Swiss Monetary Policy
The average annual inflation rate for 2024 was 1.06% (2023: 2.14%). December inflation data showed a 0.06% price decline compared to the previous month and an overall inflation rate of 0.63% year-over-year. So far, this development aligns with the SNB’s December inflation forecast.
If inflation in January and February remains within the expected range, the SNB is likely to refrain from further rate cuts. The SNB currently assesses the price situation as stable, and any temporary drop in inflation to 0% or even negative territory would likely be short-lived. A 0.25% rate cut in March would require an unexpectedly lower inflation trend.
In the coming months, structurally driven price declines are expected to further reduce inflation.

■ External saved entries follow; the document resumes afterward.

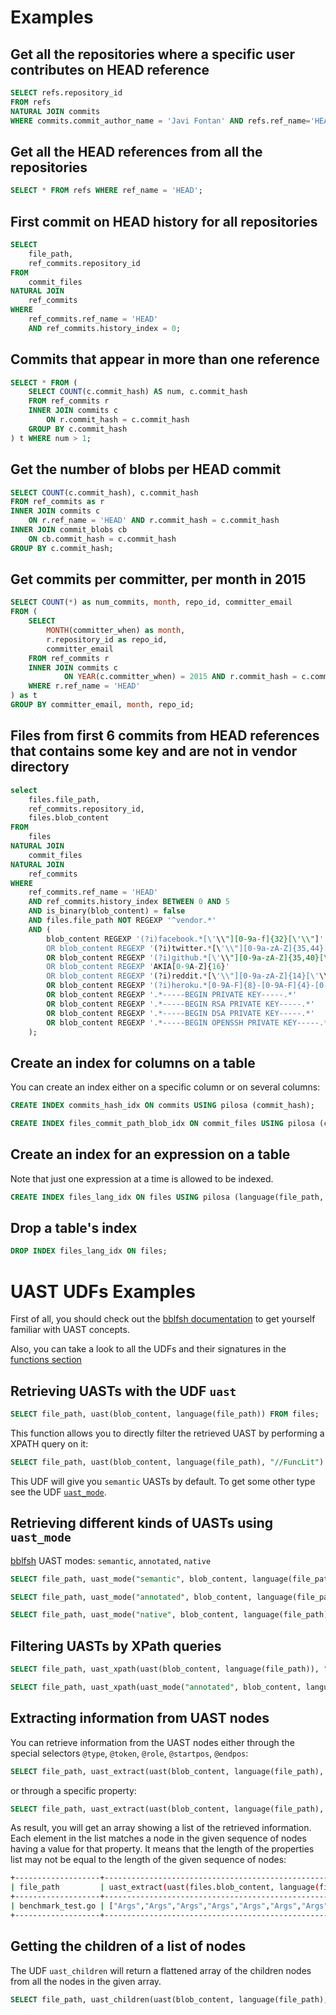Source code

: # Examples

## Get all the repositories where a specific user contributes on HEAD reference

```sql
SELECT refs.repository_id
FROM refs
NATURAL JOIN commits
WHERE commits.commit_author_name = 'Javi Fontan' AND refs.ref_name='HEAD';
```

## Get all the HEAD references from all the repositories

```sql
SELECT * FROM refs WHERE ref_name = 'HEAD';
```

## First commit on HEAD history for all repositories

```sql
SELECT
	file_path,
	ref_commits.repository_id
FROM
	commit_files
NATURAL JOIN
	ref_commits
WHERE
	ref_commits.ref_name = 'HEAD'
	AND ref_commits.history_index = 0;
```

## Commits that appear in more than one reference

```sql
SELECT * FROM (
    SELECT COUNT(c.commit_hash) AS num, c.commit_hash
    FROM ref_commits r
    INNER JOIN commits c
        ON r.commit_hash = c.commit_hash
    GROUP BY c.commit_hash
) t WHERE num > 1;
```

##  Get the number of blobs per HEAD commit

```sql
SELECT COUNT(c.commit_hash), c.commit_hash
FROM ref_commits as r
INNER JOIN commits c
    ON r.ref_name = 'HEAD' AND r.commit_hash = c.commit_hash
INNER JOIN commit_blobs cb
    ON cb.commit_hash = c.commit_hash
GROUP BY c.commit_hash;
```

## Get commits per committer, per month in 2015

```sql
SELECT COUNT(*) as num_commits, month, repo_id, committer_email
FROM (
    SELECT
        MONTH(committer_when) as month,
        r.repository_id as repo_id,
        committer_email
    FROM ref_commits r
    INNER JOIN commits c
            ON YEAR(c.committer_when) = 2015 AND r.commit_hash = c.commit_hash
    WHERE r.ref_name = 'HEAD'
) as t
GROUP BY committer_email, month, repo_id;
```

## Files from first 6 commits from HEAD references that contains some key and are not in vendor directory

```sql
select
	files.file_path,
	ref_commits.repository_id,
    files.blob_content
FROM
	files
NATURAL JOIN
	commit_files
NATURAL JOIN
	ref_commits
WHERE
	ref_commits.ref_name = 'HEAD'
	AND ref_commits.history_index BETWEEN 0 AND 5
	AND is_binary(blob_content) = false
    AND files.file_path NOT REGEXP '^vendor.*'
	AND (
        blob_content REGEXP '(?i)facebook.*[\'\\"][0-9a-f]{32}[\'\\"]'
        OR blob_content REGEXP '(?i)twitter.*[\'\\"][0-9a-zA-Z]{35,44}[\'\\"]'
        OR blob_content REGEXP '(?i)github.*[\'\\"][0-9a-zA-Z]{35,40}[\'\\"]'
        OR blob_content REGEXP 'AKIA[0-9A-Z]{16}'
        OR blob_content REGEXP '(?i)reddit.*[\'\\"][0-9a-zA-Z]{14}[\'\\"]'
        OR blob_content REGEXP '(?i)heroku.*[0-9A-F]{8}-[0-9A-F]{4}-[0-9A-F]{4}-[0-9A-F]{4}-[0-9A-F]{12}'
        OR blob_content REGEXP '.*-----BEGIN PRIVATE KEY-----.*'
        OR blob_content REGEXP '.*-----BEGIN RSA PRIVATE KEY-----.*'
        OR blob_content REGEXP '.*-----BEGIN DSA PRIVATE KEY-----.*'
        OR blob_content REGEXP '.*-----BEGIN OPENSSH PRIVATE KEY-----.*'
    );
```

## Create an index for columns on a table

You can create an index either on a specific column or on several columns:

```sql
CREATE INDEX commits_hash_idx ON commits USING pilosa (commit_hash);

CREATE INDEX files_commit_path_blob_idx ON commit_files USING pilosa (commit_hash, file_path, blob_hash);
```

## Create an index for an expression on a table

Note that just one expression at a time is allowed to be indexed.

```sql
CREATE INDEX files_lang_idx ON files USING pilosa (language(file_path, blob_content));
```

## Drop a table's index

```sql
DROP INDEX files_lang_idx ON files;
```

# UAST UDFs Examples

First of all, you should check out the [bblfsh documentation](https://docs.sourced.tech/babelfish) to get yourself familiar with UAST concepts.

Also, you can take a look to all the UDFs and their signatures in the [functions section](/docs/using-gitbase/functions.md)

## Retrieving UASTs with the UDF `uast`

```sql
SELECT file_path, uast(blob_content, language(file_path)) FROM files;
```

This function allows you to directly filter the retrieved UAST by performing a XPATH query on it:

```sql
SELECT file_path, uast(blob_content, language(file_path), "//FuncLit") FROM files;
```

This UDF will give you `semantic` UASTs by default. To get some other type see the UDF [`uast_mode`](#retrieving-different-kinds-of-uasts-using-uast_mode).

## Retrieving different kinds of UASTs using `uast_mode`

[bblfsh](https://docs.sourced.tech/babelfish) UAST modes: `semantic`, `annotated`, `native`

```sql
SELECT file_path, uast_mode("semantic", blob_content, language(file_path)) FROM files;

SELECT file_path, uast_mode("annotated", blob_content, language(file_path)) FROM files;

SELECT file_path, uast_mode("native", blob_content, language(file_path)) FROM files;
```

## Filtering UASTs by XPath queries

```sql
SELECT file_path, uast_xpath(uast(blob_content, language(file_path)), "//FieldList") FROM files;

SELECT file_path, uast_xpath(uast_mode("annotated", blob_content, language(file_path)), "//*[@roleFunction]") FROM files;
```

## Extracting information from UAST nodes

You can retrieve information from the UAST nodes either through the special selectors `@type`, `@token`, `@role`, `@startpos`, `@endpos`:

```sql
SELECT file_path, uast_extract(uast(blob_content, language(file_path), "//FuncLit"), "@startpos") FROM files;
```

or through a specific property:

```sql
SELECT file_path, uast_extract(uast(blob_content, language(file_path), "//FuncLit"), "internalRole") FROM files;
```

As result, you will get an array showing a list of the retrieved information. Each element in the list matches a node in the given sequence of nodes having a value for that property. It means that the length of the properties list may not be equal to the length of the given sequence of nodes:

```sh
+-------------------+------------------------------------------------------------------------------------------------+
| file_path         | uast_extract(uast(files.blob_content, language(files.file_path), "//FuncLit"), "internalRole") |
+-------------------+------------------------------------------------------------------------------------------------+
| benchmark_test.go | ["Args","Args","Args","Args","Args","Args","Args"]                                             |
+-------------------+------------------------------------------------------------------------------------------------+
```

## Getting the children of a list of nodes

The UDF `uast_children` will return a flattened array of the children nodes from all the nodes in the given array.

```sql
SELECT file_path, uast_children(uast(blob_content, language(file_path), "//FuncLit")) FROM files;
```
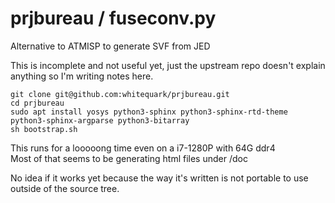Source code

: # prjbureau / fuseconv.py

Alternative to ATMISP to generate SVF from JED

This is incomplete and not useful yet, just the upstream repo doesn't explain anything so I'm writing notes here.

```
git clone git@github.com:whitequark/prjbureau.git
cd prjbureau
sudo apt install yosys python3-sphinx python3-sphinx-rtd-theme python3-sphinx-argparse python3-bitarray
sh bootstrap.sh
```

This runs for a looooong time even on a i7-1280P with 64G ddr4  
Most of that seems to be generating html files under /doc

No idea if it works yet because the way it's written is not portable to use outside of the source tree.
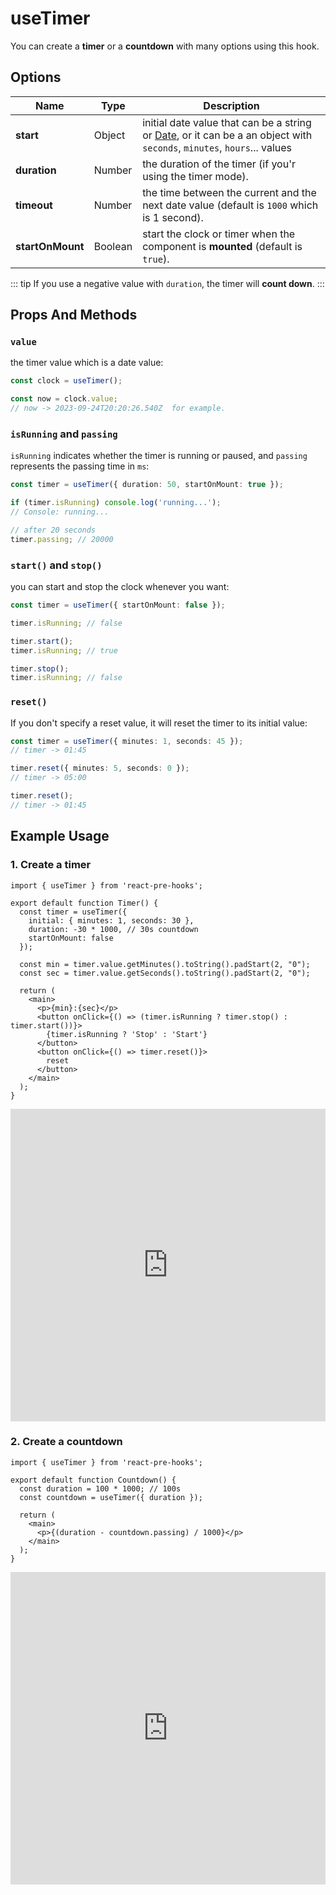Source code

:# useTimer

You can create a **timer** or a **countdown** with many options using this hook.

## Options

| Name             | Type    | Description                                                                                                                                                                                                          |
| ---------------- | ------- | -------------------------------------------------------------------------------------------------------------------------------------------------------------------------------------------------------------------- |
| **start**        | Object  | initial date value that can be a string or [Date](https://developer.mozilla.org/en-US/docs/Web/JavaScript/Reference/Global_Objects/Date/Date), or it can be a an object with `seconds`, `minutes`, `hours`... values |
| **duration**     | Number  | the duration of the timer (if you'r using the timer mode).                                                                                                                                                           |
| **timeout**      | Number  | the time between the current and the next date value (default is `1000` which is 1 second).                                                                                                                          |
| **startOnMount** | Boolean | start the clock or timer when the component is **mounted** (default is `true`).                                                                                                                                      |

::: tip
If you use a negative value with `duration`, the timer will **count down**.
:::

## Props And Methods

### `value`

the timer value which is a date value:

```ts
const clock = useTimer();

const now = clock.value;
// now -> 2023-09-24T20:20:26.540Z  for example.
```

### `isRunning` and `passing`

`isRunning` indicates whether the timer is running or paused, and `passing` represents the passing time in `ms`:

```ts
const timer = useTimer({ duration: 50, startOnMount: true });

if (timer.isRunning) console.log('running...');
// Console: running...

// after 20 seconds
timer.passing; // 20000
```

### `start()` and `stop()`

you can start and stop the clock whenever you want:

```ts
const timer = useTimer({ startOnMount: false });

timer.isRunning; // false

timer.start();
timer.isRunning; // true

timer.stop();
timer.isRunning; // false
```

### `reset()`

If you don't specify a reset value, it will reset the timer to its initial value:

```ts
const timer = useTimer({ minutes: 1, seconds: 45 });
// timer -> 01:45

timer.reset({ minutes: 5, seconds: 0 });
// timer -> 05:00

timer.reset();
// timer -> 01:45
```

## Example Usage

### 1. Create a timer

<!-- prettier-ignore -->
```tsx
import { useTimer } from 'react-pre-hooks';

export default function Timer() {
  const timer = useTimer({
    initial: { minutes: 1, seconds: 30 },
    duration: -30 * 1000, // 30s countdown
    startOnMount: false
  });

  const min = timer.value.getMinutes().toString().padStart(2, "0");
  const sec = timer.value.getSeconds().toString().padStart(2, "0");

  return (
    <main>
      <p>{min}:{sec}</p>
      <button onClick={() => (timer.isRunning ? timer.stop() : timer.start())}>
        {timer.isRunning ? 'Stop' : 'Start'}
      </button>
      <button onClick={() => timer.reset()}>
        reset
      </button>
    </main>
  );
}
```

<iframe src="https://codesandbox.io/embed/usetimer-xswfn2?fontsize=14&hidenavigation=1&module=%2Fsrc%2FComponent.tsx&theme=dark" style="width:100%; height:500px; border:0; overflow:hidden;" title="useTimer" allow="accelerometer; ambient-light-sensor; camera; encrypted-media; geolocation; gyroscope; hid; microphone; midi; payment; usb; vr; xr-spatial-tracking" sandbox="allow-forms allow-modals allow-popups allow-presentation allow-same-origin allow-scripts"></iframe>

### 2. Create a countdown

```tsx
import { useTimer } from 'react-pre-hooks';

export default function Countdown() {
  const duration = 100 * 1000; // 100s
  const countdown = useTimer({ duration });

  return (
    <main>
      <p>{(duration - countdown.passing) / 1000}</p>
    </main>
  );
}
```

<iframe src="https://codesandbox.io/embed/usetimer-2-g6hjlx?fontsize=14&hidenavigation=1&module=%2Fsrc%2FComponent.tsx&theme=dark" style="width:100%; height:500px; border:0; overflow:hidden;" title="useTimer-2" allow="accelerometer; ambient-light-sensor; camera; encrypted-media; geolocation; gyroscope; hid; microphone; midi; payment; usb; vr; xr-spatial-tracking" sandbox="allow-forms allow-modals allow-popups allow-presentation allow-same-origin allow-scripts"></iframe>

Lower electricity prices in January should have a noticeable dampening effect, and the anticipated reduction in the mortgage reference rate in March could further suppress inflation, potentially leading to lower-than-expected inflation figures.
From a currency and economic policy perspective, there is no urgent need for a rate cut, even though easing could have positive effects. The Swiss franc remains strong, but there is no abrupt appreciation pressure necessitating SNB intervention. Moreover, SECO’s latest forecasts for 2025 and 2026 suggest moderate economic growth—expected to be higher than in recent years but still below the long-term average. How the SNB assesses the current situation and what decision it ultimately makes remains difficult to predict, meaning this meeting could once again surprise many market participants.